Records from a dataset
_ _ _ _ _

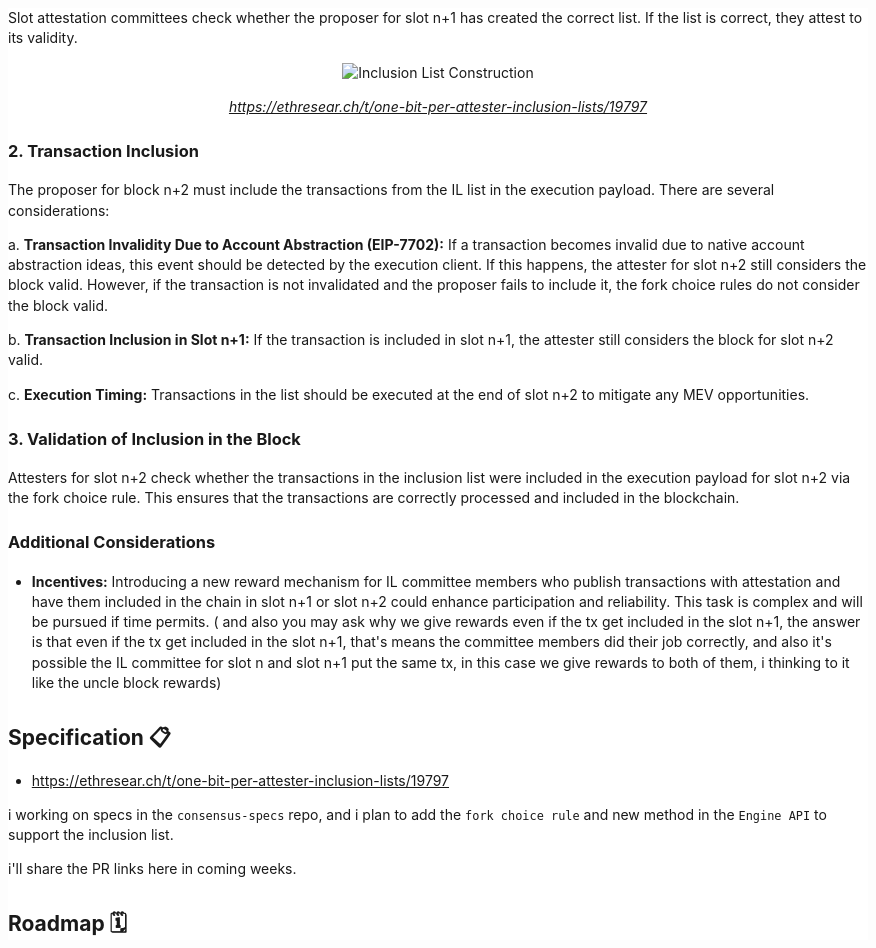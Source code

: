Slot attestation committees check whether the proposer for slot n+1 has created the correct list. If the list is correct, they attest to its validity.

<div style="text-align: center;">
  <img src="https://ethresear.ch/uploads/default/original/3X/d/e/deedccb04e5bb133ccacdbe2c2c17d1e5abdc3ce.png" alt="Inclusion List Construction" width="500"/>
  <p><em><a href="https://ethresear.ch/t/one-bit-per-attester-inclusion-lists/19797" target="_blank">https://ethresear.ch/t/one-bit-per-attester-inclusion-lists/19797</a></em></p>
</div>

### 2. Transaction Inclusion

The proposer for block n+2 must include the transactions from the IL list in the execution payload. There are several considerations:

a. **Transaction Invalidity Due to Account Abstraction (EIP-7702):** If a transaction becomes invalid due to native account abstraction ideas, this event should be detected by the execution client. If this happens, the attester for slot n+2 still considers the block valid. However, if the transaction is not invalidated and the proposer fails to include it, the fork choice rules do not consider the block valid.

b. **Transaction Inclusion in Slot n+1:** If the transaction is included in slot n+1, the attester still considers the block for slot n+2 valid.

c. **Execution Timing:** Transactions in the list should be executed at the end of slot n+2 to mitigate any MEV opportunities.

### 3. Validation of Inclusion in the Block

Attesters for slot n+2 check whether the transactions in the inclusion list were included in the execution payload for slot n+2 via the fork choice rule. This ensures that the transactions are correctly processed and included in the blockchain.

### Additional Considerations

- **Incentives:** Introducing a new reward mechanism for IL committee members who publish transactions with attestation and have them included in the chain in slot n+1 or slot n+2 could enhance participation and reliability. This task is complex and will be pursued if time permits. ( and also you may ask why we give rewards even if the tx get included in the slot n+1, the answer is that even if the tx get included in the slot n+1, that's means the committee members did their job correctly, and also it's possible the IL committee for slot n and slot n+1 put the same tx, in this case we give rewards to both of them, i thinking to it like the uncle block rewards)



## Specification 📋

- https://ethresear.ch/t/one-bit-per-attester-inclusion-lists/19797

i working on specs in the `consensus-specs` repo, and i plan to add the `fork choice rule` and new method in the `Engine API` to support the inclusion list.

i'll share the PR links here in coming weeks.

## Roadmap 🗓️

_ _ _ _ _

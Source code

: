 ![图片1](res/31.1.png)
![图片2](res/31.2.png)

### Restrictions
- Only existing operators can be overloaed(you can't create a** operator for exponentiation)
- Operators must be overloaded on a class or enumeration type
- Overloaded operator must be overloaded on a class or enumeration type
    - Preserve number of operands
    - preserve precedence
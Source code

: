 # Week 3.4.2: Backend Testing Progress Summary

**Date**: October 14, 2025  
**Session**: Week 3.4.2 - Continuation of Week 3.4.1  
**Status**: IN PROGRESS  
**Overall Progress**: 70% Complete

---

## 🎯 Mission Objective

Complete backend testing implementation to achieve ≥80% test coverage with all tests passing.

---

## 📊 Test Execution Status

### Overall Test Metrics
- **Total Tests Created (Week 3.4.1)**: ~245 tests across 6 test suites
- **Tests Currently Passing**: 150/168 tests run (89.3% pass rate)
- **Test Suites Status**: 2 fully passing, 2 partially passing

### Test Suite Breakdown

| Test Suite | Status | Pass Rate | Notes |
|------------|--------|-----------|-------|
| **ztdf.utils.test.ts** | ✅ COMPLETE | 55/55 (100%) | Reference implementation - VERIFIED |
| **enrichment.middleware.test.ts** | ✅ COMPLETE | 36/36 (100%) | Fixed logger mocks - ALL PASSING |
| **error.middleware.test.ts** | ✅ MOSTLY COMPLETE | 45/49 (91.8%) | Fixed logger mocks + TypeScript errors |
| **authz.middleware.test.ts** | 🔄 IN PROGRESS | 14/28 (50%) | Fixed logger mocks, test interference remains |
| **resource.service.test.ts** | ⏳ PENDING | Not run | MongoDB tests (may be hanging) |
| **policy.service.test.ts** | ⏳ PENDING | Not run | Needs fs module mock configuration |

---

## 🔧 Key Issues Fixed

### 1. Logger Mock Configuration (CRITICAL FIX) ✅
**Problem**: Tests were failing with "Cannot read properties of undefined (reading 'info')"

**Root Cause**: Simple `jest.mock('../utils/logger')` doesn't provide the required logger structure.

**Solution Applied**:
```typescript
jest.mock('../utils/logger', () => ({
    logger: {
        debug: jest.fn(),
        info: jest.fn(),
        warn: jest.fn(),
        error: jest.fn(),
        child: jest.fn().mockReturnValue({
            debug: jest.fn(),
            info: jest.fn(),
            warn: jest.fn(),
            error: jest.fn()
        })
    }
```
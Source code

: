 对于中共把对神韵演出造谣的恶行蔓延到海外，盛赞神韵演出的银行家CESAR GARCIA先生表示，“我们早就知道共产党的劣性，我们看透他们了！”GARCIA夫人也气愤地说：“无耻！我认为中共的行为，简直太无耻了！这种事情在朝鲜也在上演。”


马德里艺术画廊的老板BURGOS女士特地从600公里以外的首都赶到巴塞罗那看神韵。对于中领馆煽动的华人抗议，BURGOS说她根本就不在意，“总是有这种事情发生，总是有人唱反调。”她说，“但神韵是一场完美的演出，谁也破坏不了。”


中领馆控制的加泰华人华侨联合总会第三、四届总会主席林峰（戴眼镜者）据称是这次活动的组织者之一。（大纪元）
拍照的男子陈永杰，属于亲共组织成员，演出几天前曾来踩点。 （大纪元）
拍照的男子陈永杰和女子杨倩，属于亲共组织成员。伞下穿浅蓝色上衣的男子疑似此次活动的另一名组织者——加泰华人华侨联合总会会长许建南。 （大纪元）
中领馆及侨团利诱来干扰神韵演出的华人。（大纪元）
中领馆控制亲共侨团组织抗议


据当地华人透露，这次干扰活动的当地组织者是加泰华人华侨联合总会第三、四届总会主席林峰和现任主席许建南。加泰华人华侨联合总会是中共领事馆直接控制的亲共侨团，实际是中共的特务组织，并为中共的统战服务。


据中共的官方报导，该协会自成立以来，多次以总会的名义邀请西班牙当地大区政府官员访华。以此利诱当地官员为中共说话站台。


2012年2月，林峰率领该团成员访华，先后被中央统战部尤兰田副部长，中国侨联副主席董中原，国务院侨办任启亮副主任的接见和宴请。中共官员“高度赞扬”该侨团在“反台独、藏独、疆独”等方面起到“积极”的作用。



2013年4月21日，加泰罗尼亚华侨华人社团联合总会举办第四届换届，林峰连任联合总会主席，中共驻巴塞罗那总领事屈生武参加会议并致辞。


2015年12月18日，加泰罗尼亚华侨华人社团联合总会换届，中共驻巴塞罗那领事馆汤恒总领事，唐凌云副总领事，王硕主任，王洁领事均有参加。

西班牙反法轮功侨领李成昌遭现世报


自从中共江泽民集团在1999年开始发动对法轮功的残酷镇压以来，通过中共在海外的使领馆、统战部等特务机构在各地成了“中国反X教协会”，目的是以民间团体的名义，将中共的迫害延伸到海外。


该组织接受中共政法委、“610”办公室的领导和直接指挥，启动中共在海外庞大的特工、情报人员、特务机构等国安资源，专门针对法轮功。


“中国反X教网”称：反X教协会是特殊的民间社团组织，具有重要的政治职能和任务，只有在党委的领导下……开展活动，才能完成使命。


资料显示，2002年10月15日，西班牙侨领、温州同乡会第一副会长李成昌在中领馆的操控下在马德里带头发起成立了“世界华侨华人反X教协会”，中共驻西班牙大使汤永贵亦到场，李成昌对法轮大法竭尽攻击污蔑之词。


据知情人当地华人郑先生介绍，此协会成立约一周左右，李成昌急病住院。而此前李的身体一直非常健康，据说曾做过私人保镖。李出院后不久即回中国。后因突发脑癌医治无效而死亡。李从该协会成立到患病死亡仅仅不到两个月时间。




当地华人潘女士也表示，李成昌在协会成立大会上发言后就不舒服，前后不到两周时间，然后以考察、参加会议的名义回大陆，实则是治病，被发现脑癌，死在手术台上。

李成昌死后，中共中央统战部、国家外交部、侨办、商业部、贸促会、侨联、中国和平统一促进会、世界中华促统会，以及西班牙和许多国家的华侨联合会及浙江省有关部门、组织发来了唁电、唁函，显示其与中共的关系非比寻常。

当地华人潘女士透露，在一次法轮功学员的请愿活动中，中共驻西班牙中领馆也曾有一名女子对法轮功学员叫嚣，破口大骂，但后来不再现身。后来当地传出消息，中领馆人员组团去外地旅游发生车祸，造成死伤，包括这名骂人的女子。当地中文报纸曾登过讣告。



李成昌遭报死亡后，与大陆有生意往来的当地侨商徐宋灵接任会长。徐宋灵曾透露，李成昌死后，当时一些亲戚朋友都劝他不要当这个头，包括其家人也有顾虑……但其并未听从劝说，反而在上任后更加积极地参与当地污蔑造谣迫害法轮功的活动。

_ _ _ _ _

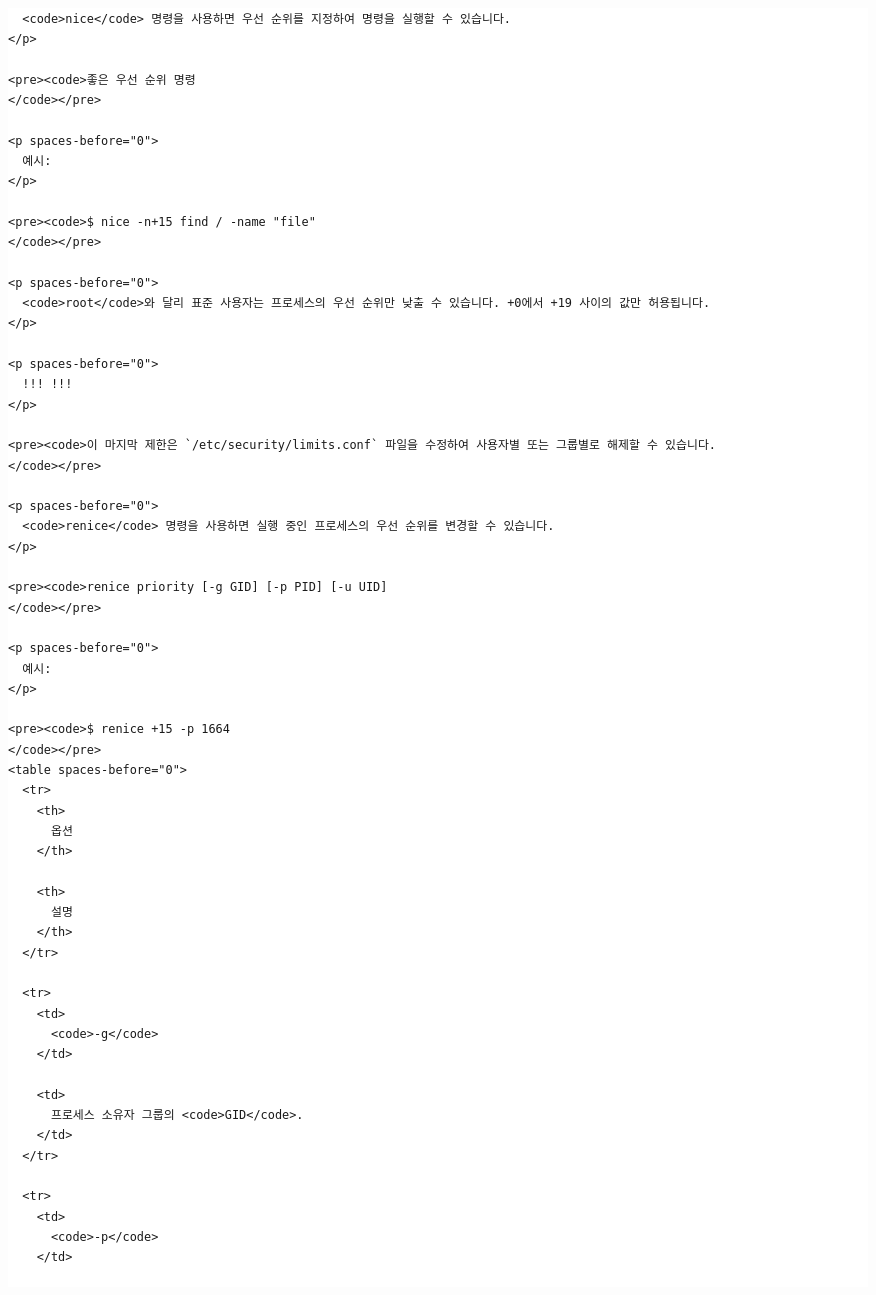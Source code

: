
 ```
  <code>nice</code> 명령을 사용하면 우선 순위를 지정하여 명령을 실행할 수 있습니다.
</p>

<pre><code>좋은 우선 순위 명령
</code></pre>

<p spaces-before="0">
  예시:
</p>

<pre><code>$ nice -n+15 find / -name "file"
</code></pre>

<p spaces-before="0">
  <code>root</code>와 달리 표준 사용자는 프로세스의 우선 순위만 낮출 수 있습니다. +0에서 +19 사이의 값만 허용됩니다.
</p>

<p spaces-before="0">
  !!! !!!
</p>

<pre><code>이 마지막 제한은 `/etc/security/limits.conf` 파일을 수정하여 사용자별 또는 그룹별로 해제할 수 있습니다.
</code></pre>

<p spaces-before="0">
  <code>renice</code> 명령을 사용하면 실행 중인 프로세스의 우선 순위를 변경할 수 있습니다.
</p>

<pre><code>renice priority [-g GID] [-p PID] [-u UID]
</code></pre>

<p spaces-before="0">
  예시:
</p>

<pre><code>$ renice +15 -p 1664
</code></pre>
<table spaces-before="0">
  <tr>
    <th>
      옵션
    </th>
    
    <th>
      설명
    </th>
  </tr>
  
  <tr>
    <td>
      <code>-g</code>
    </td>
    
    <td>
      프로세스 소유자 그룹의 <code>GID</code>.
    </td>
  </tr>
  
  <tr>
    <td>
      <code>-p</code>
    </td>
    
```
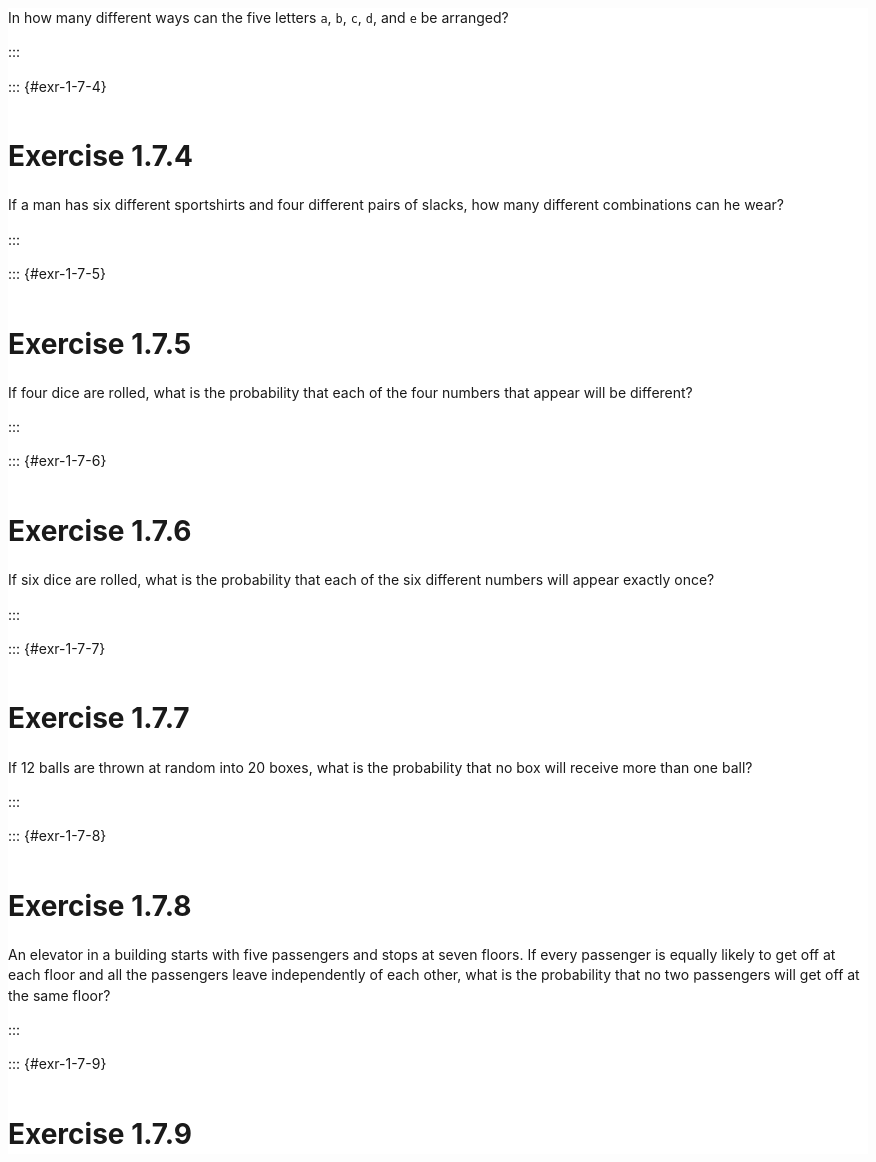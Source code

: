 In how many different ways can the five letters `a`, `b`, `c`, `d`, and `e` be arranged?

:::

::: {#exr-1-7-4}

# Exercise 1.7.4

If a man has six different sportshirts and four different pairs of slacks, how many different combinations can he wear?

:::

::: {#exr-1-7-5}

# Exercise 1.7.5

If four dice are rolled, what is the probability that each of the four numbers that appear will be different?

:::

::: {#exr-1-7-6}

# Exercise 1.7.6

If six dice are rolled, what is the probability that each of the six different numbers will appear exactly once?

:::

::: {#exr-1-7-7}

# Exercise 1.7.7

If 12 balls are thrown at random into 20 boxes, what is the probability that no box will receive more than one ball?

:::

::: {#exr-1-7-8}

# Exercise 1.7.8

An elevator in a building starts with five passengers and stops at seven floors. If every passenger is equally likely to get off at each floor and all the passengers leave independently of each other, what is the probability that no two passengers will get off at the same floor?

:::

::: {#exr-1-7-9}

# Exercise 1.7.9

_ _ _ _ _

WORK REQUIRED: Look above for the line holding "当地华人潘女士透露，在一次法" and the line holding "李成昌遭报死亡后，与大陆有生". Retype both, and every line between them, word for word and nothing else.

THE COMPLETED TASK:
当地华人潘女士透露，在一次法轮功学员的请愿活动中，中共驻西班牙中领馆也曾有一名女子对法轮功学员叫嚣，破口大骂，但后来不再现身。后来当地传出消息，中领馆人员组团去外地旅游发生车祸，造成死伤，包括这名骂人的女子。当地中文报纸曾登过讣告。



李成昌遭报死亡后，与大陆有生意往来的当地侨商徐宋灵接任会长。徐宋灵曾透露，李成昌死后，当时一些亲戚朋友都劝他不要当这个头，包括其家人也有顾虑……但其并未听从劝说，反而在上任后更加积极地参与当地污蔑造谣迫害法轮功的活动。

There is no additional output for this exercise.